4 of 125 comments (clear)

  1. have your own servers by Dan667 · · Score: 4, Insightful

    or use a completely different company for redundancy. I think that is the lesson here.

    1. Re:have your own servers by rudy_wayne · · Score: 4, Insightful

      This incident illustrates once again why you need to put your stuff on your own servers and not someone else's. All computer systems will fail occasionally. There's no such thing as 100% uptime. However, when your own servers fail you can get your own people working on it right away and it's their number one priority. When your stuff is on someone else's servers, you're at their mercy. It will get fixed when they get around to it, and, they have more customers than just you, so you might not be first on the priority list. Or second. Or third. Or tenth.

  2. philosophical POV by Anonymous Coward · · Score: 2, Insightful

    I'll take the philosophical point of view on this and say failures are the best way to find and diagnose systemic weaknesses. Now Amazon knows the weakness in the AZs and can fix it.

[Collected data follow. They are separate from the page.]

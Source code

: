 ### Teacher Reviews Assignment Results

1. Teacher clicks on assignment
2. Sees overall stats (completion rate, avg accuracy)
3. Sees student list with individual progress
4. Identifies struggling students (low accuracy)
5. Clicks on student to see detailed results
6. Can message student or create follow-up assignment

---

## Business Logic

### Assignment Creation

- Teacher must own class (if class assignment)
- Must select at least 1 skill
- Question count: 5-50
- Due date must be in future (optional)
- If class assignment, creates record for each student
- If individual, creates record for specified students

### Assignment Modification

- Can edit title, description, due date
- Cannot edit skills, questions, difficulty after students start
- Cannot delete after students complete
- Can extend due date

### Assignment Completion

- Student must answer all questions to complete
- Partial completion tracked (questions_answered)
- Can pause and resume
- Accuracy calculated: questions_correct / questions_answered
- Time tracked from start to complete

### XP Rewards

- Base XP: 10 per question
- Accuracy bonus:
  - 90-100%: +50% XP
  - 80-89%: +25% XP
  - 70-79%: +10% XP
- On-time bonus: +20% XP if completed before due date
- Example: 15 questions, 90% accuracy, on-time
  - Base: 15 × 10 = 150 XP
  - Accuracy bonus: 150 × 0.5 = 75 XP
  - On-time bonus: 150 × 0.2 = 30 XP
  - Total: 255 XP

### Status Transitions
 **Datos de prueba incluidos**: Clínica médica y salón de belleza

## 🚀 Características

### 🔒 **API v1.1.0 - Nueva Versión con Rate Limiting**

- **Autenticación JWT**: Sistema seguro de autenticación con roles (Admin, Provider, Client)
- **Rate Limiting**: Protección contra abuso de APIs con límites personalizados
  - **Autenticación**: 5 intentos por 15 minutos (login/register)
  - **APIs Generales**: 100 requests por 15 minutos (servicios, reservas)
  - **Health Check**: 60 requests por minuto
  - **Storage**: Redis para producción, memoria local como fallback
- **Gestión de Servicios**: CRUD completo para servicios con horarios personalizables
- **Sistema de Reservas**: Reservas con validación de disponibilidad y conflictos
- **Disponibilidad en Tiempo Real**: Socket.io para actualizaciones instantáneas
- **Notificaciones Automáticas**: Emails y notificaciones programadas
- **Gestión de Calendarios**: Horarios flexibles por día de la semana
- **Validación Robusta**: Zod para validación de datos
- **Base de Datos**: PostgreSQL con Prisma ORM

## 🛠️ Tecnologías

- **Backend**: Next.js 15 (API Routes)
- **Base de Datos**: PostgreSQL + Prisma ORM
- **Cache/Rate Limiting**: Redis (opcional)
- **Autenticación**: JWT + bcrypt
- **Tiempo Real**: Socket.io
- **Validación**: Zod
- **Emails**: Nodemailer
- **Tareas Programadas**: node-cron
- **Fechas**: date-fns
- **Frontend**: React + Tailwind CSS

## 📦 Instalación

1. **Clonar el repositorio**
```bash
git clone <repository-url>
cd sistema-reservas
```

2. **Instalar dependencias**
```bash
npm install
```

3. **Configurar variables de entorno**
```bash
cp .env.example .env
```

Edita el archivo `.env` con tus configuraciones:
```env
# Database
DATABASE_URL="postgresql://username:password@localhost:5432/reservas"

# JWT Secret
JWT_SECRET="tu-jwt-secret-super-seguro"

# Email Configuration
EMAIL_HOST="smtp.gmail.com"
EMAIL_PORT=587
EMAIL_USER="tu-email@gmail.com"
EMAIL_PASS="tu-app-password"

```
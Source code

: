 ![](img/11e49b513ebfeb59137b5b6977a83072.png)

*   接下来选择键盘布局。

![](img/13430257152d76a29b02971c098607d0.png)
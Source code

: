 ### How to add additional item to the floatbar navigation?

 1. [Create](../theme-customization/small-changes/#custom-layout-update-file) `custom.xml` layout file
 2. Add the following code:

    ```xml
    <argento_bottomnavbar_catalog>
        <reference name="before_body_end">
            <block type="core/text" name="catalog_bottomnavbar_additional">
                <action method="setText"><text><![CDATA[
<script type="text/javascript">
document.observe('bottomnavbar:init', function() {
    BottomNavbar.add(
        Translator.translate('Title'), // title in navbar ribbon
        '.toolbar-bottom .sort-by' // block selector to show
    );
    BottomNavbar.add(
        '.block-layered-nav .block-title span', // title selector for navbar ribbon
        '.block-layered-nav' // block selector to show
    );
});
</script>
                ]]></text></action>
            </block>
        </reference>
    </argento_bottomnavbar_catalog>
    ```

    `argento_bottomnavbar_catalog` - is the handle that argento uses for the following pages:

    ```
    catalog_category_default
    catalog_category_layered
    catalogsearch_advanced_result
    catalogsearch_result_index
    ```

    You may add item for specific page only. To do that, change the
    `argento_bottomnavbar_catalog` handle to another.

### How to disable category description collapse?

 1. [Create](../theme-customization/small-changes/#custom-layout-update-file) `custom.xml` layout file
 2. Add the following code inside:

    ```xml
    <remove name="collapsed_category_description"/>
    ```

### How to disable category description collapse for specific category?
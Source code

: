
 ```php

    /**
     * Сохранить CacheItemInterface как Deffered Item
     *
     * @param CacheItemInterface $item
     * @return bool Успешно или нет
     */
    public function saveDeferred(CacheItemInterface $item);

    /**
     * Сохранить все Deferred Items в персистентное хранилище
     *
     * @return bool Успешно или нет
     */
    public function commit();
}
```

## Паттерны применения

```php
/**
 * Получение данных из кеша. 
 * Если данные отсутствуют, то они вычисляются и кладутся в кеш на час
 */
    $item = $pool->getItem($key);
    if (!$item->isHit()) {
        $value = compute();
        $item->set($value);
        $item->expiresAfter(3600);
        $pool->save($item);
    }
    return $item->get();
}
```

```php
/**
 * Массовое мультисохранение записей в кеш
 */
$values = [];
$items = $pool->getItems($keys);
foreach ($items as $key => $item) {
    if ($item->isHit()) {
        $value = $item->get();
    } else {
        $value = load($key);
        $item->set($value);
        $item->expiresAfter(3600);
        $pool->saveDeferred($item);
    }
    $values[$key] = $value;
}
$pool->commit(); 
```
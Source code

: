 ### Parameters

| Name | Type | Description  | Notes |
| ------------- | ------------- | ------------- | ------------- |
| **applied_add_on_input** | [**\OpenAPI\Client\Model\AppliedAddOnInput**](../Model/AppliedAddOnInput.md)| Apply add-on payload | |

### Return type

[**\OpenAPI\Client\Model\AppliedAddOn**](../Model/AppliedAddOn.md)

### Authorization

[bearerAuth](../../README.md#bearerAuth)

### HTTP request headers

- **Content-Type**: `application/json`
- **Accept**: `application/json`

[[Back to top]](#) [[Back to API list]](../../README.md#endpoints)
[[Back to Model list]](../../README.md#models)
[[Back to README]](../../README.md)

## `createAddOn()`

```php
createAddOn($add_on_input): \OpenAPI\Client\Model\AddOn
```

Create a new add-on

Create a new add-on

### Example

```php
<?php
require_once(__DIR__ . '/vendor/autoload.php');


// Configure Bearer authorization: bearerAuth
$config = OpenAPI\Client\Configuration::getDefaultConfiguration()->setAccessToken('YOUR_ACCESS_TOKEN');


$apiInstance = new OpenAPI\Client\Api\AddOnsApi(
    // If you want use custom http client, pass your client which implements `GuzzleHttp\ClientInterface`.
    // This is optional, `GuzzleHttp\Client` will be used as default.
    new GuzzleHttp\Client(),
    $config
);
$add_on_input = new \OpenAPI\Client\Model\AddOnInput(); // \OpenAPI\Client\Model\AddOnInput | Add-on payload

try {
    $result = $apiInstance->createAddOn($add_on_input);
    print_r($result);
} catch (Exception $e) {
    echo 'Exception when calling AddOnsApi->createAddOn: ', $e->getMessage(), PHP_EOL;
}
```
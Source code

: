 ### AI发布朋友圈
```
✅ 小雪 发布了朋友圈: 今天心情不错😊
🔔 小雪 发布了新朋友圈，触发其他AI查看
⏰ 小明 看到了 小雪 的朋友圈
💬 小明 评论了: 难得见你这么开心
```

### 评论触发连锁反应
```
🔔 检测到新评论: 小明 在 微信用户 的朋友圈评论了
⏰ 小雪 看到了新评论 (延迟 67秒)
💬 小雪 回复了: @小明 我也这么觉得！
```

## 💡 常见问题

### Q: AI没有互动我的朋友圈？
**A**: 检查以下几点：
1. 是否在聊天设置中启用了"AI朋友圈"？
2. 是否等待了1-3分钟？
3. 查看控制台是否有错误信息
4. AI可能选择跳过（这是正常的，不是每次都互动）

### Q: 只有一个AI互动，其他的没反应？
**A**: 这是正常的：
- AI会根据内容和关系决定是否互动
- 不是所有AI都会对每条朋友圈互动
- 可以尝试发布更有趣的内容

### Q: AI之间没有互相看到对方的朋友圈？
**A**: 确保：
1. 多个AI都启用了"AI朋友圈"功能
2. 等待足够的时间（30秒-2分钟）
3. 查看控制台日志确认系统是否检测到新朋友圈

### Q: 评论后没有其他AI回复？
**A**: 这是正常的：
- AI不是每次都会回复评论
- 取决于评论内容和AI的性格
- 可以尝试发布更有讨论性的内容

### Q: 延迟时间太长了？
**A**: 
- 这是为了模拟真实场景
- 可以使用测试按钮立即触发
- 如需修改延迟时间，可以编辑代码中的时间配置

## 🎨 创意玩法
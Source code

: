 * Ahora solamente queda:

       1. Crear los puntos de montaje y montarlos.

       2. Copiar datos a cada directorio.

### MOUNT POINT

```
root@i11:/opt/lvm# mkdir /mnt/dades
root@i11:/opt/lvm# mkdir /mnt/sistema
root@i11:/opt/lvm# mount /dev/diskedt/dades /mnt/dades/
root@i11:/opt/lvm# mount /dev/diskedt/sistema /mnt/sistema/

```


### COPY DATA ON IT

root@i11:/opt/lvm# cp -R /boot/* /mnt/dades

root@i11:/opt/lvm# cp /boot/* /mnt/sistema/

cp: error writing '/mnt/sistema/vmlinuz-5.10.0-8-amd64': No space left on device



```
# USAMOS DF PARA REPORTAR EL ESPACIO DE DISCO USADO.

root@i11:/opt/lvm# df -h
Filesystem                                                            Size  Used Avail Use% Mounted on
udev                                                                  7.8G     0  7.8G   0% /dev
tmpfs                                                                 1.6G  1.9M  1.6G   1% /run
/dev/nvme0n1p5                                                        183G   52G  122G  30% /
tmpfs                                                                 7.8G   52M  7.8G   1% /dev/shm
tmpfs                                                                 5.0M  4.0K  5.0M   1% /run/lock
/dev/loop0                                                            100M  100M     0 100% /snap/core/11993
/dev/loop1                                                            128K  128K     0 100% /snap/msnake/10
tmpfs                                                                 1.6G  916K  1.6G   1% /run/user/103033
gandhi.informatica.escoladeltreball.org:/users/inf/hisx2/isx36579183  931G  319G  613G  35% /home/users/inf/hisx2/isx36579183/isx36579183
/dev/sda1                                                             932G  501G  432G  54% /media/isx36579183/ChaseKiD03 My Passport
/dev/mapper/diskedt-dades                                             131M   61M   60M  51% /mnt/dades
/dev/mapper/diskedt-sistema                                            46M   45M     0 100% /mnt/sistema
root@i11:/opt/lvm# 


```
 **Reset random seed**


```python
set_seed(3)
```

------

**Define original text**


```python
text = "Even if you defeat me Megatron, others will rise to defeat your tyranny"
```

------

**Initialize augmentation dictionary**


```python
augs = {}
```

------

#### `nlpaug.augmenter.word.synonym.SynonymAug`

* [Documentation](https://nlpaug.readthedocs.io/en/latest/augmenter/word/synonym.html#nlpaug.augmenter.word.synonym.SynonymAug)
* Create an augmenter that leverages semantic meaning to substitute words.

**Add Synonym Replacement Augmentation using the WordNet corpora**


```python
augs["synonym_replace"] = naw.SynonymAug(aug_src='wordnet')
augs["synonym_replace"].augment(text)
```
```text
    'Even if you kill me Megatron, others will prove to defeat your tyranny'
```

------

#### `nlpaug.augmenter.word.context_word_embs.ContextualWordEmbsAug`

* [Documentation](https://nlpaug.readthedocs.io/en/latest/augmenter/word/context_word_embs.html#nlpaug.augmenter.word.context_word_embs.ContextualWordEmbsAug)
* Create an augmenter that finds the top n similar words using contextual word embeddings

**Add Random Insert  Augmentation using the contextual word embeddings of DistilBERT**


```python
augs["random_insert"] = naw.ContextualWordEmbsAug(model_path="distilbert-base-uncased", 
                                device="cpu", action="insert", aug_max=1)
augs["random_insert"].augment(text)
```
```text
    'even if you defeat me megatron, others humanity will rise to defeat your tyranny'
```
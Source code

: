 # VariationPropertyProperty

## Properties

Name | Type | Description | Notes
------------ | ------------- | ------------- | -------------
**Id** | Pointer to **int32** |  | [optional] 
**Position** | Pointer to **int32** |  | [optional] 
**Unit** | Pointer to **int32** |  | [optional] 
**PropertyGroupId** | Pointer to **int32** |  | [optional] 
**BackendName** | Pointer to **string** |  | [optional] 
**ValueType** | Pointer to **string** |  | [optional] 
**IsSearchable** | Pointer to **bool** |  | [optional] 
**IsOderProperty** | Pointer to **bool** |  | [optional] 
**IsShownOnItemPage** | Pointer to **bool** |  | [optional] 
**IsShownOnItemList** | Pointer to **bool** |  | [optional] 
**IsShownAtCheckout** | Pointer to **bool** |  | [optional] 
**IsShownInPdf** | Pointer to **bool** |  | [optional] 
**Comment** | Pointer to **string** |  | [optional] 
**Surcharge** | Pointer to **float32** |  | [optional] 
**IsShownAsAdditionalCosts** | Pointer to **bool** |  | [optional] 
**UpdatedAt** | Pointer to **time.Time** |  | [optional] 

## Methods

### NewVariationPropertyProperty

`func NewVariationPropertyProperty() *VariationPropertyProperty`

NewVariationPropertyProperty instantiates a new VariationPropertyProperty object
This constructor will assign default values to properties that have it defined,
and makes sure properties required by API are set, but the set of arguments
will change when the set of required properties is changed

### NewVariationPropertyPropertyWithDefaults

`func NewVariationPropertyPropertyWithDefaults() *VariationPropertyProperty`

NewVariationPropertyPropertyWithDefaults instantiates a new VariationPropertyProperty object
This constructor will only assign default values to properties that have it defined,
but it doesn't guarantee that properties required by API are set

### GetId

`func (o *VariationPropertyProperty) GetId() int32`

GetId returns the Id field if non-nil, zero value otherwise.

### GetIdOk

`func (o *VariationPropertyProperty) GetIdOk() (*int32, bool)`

  3. Re:Turning lemons into lemonade or...... by elohel · · Score: 3, Insightful

    Okay, I had to log in simply to comment on the stupidity of this statement. Aside from now being in violation of their own ToS (probably, at least in transgression of up-time guarantees), they're undoubtedly fiscally liable for refunding payment for the period of time in which services were unavailable or degraded. Additionally, this dramatically hurts their brand name - I know if I ever have to host anything on 'the cloud' (I can't believe I said it), this incident will be on my mind when the time comes for me to choose a provider. And before I stop beating this dead horse - think about what kind of liability Amazon would have, fiscally, for intentionally dropping services for revenue producing sites. One would imagine that Amazon would be fiscally liable for revenue losses during that downtime if this outage was intentional. That's no small amount of coin.